Tsukuba, Japan - Cyclic imines form a general class of chemical compounds that includes the metabolites of drugs used to treat a wide variety of conditions. β-carboline alkaloids in particular have been extensively studied as medicines, showing excellent bioactivities, and have been used in treatments for hypertension. However, despite significant understanding of the biosynthesis that forms cyclic imines, the degradation of these compounds is not well understood. Now, researchers from the University of Tsukuba have isolated cyclic imine-metabolizing microorganisms from soil, identified a cyclic imine-metabolizing enzyme, and proposed its catalytic mechanism. Their findings are published in Nature Communications.
One of the simplest β-carboline alkaloids is harmaline, which is a bioactive component of the medicinal plant Peganum harmala. The roots, seeds, leaves and bark of P. harmala have been used in traditional medicine in various cultures around the world. With this in mind, the researchers hypothesized that harmaline produced by the plants must be degraded by microorganisms in the surrounding soil.
"We were able to isolate the harmaline-metabolizing bacteria Arthrobacter sp. C-4A from the soil around the roots of P. harmala," study leading author Toshiki Nagakubo explains. "Subsequently, the particular enzyme involved in the catalysis was isolated from the bacteria, and we identified it as copper amine oxidase. This is the first time a link has been made between copper amine oxidase and cyclic imine ring opening."

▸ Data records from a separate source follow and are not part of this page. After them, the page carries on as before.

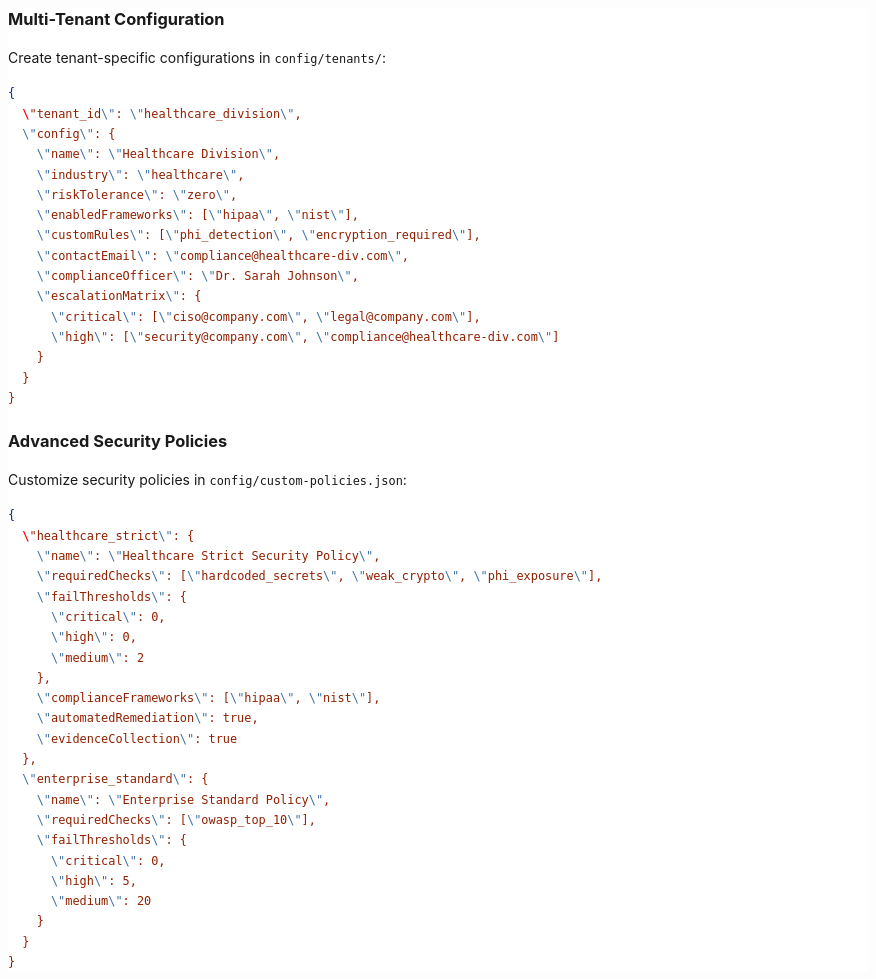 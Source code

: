 ### Multi-Tenant Configuration

Create tenant-specific configurations in `config/tenants/`:

```json
{
  \"tenant_id\": \"healthcare_division\",
  \"config\": {
    \"name\": \"Healthcare Division\", 
    \"industry\": \"healthcare\",
    \"riskTolerance\": \"zero\",
    \"enabledFrameworks\": [\"hipaa\", \"nist\"],
    \"customRules\": [\"phi_detection\", \"encryption_required\"],
    \"contactEmail\": \"compliance@healthcare-div.com\",
    \"complianceOfficer\": \"Dr. Sarah Johnson\",
    \"escalationMatrix\": {
      \"critical\": [\"ciso@company.com\", \"legal@company.com\"],
      \"high\": [\"security@company.com\", \"compliance@healthcare-div.com\"]
    }
  }
}
```

### Advanced Security Policies

Customize security policies in `config/custom-policies.json`:

```json
{
  \"healthcare_strict\": {
    \"name\": \"Healthcare Strict Security Policy\",
    \"requiredChecks\": [\"hardcoded_secrets\", \"weak_crypto\", \"phi_exposure\"],
    \"failThresholds\": {
      \"critical\": 0,
      \"high\": 0,
      \"medium\": 2
    },
    \"complianceFrameworks\": [\"hipaa\", \"nist\"],
    \"automatedRemediation\": true,
    \"evidenceCollection\": true
  },
  \"enterprise_standard\": {
    \"name\": \"Enterprise Standard Policy\",
    \"requiredChecks\": [\"owasp_top_10\"],
    \"failThresholds\": {
      \"critical\": 0,
      \"high\": 5,
      \"medium\": 20
    }
  }
}
```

As a result of their findings, the researchers proposed a two-step mechanism for the enzymatic breaking of the carbon-nitrogen double bond that is particular to imine compounds. In addition to identifying copper amine oxidase as the catalyst, the team was able to show that the same enzyme isolated from different bacteria had a similar effect on degradation. Given the broad range of organisms, including humans, that produce β-carboline alkaloids, this expansion of the general understanding of cyclic imine degradation has the potential to impact many areas of research.
"Our findings add an interesting dimension to the current knowledge surrounding copper amine oxidases," study corresponding author Michihiko Kobayashi explains. "We hope that our mechanism and the transferability of our observations will allow for further catalytic physiological processes to be identified and lead to significant developments in pharmacology."